** WORK ITEM **
Take each line below that has "have" and copy it.

══════════════════════════════

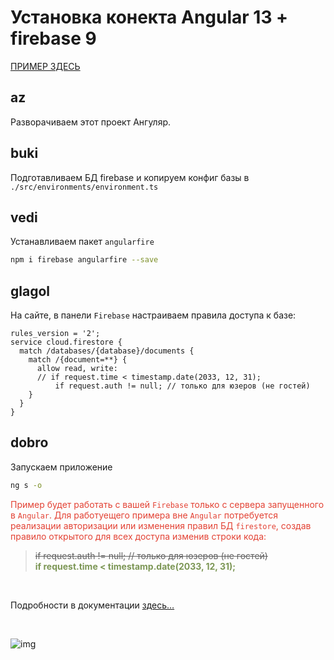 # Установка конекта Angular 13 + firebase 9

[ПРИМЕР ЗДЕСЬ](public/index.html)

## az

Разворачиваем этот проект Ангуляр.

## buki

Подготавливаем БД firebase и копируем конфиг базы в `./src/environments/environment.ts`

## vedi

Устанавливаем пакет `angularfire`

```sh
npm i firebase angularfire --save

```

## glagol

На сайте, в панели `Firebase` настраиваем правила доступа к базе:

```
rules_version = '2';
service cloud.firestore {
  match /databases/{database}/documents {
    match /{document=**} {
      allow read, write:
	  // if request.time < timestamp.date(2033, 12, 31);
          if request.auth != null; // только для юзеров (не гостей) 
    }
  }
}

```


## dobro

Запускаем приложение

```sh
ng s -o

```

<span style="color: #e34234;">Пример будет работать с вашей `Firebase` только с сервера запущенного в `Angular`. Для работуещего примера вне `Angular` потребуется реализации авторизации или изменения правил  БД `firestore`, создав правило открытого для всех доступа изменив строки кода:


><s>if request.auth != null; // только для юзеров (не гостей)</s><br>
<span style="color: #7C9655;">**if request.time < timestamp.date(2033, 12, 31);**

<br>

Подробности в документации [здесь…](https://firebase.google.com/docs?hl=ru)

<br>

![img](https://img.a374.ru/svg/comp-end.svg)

══════════════════════════════

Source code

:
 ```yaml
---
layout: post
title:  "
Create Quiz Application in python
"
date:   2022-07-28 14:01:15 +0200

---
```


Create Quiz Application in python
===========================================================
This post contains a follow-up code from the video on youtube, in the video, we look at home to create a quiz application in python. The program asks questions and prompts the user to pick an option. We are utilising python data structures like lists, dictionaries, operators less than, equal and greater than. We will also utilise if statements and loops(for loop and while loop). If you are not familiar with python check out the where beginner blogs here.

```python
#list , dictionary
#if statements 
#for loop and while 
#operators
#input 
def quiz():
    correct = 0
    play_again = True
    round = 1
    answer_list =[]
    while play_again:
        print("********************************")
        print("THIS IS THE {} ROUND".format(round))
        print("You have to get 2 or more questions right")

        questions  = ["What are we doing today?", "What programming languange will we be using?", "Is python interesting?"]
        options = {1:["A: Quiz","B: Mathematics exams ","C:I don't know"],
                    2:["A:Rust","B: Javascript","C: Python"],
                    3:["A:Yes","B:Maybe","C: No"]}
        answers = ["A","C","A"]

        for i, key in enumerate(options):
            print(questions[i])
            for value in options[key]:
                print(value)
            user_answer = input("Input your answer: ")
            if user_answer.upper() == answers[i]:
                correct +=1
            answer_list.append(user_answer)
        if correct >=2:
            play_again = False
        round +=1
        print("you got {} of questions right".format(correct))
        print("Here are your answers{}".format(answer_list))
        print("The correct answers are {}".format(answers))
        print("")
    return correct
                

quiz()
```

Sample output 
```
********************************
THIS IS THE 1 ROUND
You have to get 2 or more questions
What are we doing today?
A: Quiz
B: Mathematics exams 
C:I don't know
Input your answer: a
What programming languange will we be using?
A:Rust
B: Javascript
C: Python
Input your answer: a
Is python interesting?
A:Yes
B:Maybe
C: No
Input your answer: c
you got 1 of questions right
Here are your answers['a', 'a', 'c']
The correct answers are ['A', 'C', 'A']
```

══════════════════════════════

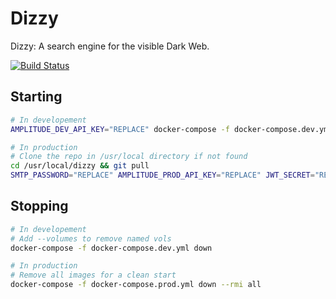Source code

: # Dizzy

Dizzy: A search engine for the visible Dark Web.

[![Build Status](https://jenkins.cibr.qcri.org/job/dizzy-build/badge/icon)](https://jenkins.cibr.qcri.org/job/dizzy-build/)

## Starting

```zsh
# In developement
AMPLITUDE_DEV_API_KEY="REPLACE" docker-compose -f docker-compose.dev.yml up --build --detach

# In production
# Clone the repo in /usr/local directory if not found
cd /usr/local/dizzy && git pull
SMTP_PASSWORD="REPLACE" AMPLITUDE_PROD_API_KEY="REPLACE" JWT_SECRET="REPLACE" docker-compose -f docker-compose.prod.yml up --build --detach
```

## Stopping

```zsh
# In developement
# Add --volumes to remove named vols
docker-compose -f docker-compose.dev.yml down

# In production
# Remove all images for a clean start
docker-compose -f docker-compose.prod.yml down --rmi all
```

══════════════════════════════

** REPLY **
        print("You have to get 2 or more questions right")
You have to get 2 or more questions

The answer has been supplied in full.